GERD, or acid reflux, is not typically something we associate with babies. When most people think of GERD, they think of heartburn, acidic food, caffeine, overeating and discomfort caused by the foods we eat. However, babies aren’t yet eating solid foods, so how can they get GERD?
GERD (gastroesophageal reflux disease) is a condition whereby the contents of the stomach move up through the esophagus causing acid to irritate and burn the lining of the stomach and esophagus. Additionally, this movement of stomach acid can move upward from the esophagus into the oral cavity. Typically, infants experience ‘infant reflux’ whereby there is irritation caused to the lining of the stomach and esophageal lining, but it may not be acidic or damaging to the esophagus and stomach lining. As a mom, you may not be able to pinpoint that your baby has irritation to their esophagus and stomach lining, however, your baby is likely communicating symptoms that may look like colic, gas, or general discomfort during and after feeding.

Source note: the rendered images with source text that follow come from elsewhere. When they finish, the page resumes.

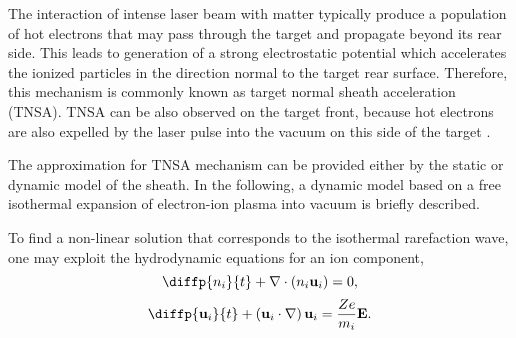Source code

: The interaction of intense laser beam with matter typically produce a population of hot electrons that may pass through the target and propagate beyond its rear side. This leads to generation of a strong electrostatic potential which accelerates the ionized particles in the direction normal to the target rear surface. Therefore, this mechanism is commonly known as target normal sheath acceleration (TNSA). TNSA can be also observed on the target front, because hot electrons are also expelled by the laser pulse into the vacuum on this side of the target \cite{Macchi32013, Macchi22013}.

The approximation for TNSA mechanism can be provided either by the static or dynamic model of the sheath. In the following, a dynamic model based on a free isothermal expansion of electron-ion plasma into vacuum \cite{Mora2003} is briefly described.

To find a non-linear solution that corresponds to the isothermal rarefaction wave, one may exploit the hydrodynamic equations for an ion component,
\begin{equation}
\label{2.7.2.2}
\diffp{n_i}{t} + \div{\left(n_i \vec{u}_i\right)} = 0,
\end{equation}
\begin{equation}
\label{2.7.2.3}
\diffp{\vec{u}_i}{t} + \left(\vec{u}_i \cdot \grad{} \right) \vec{u}_i = \frac{Z e}{m_i} \vec{E}. 
\end{equation}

So how do you decipher between colic, GERD, and a bad day? Here are some collective symptoms of GERD in babies.
- frequent vomiting, spitting up, or “projectile” vomiting
- a consistent cough
- recurrent pneumonia
- colic; especially following feeding and associated with gas and abdominal pain
- choking or gagging with food or a general refusal to eat
- poor growth; isn’t gaining weight or isn’t gaining sufficient weight
These typical symptoms of GERD in babies on their own may not collectively amount to a GERD diagnosis. But if your infant experiences many or most of these symptoms then it is time to consider that he/she may be suffering from GERD.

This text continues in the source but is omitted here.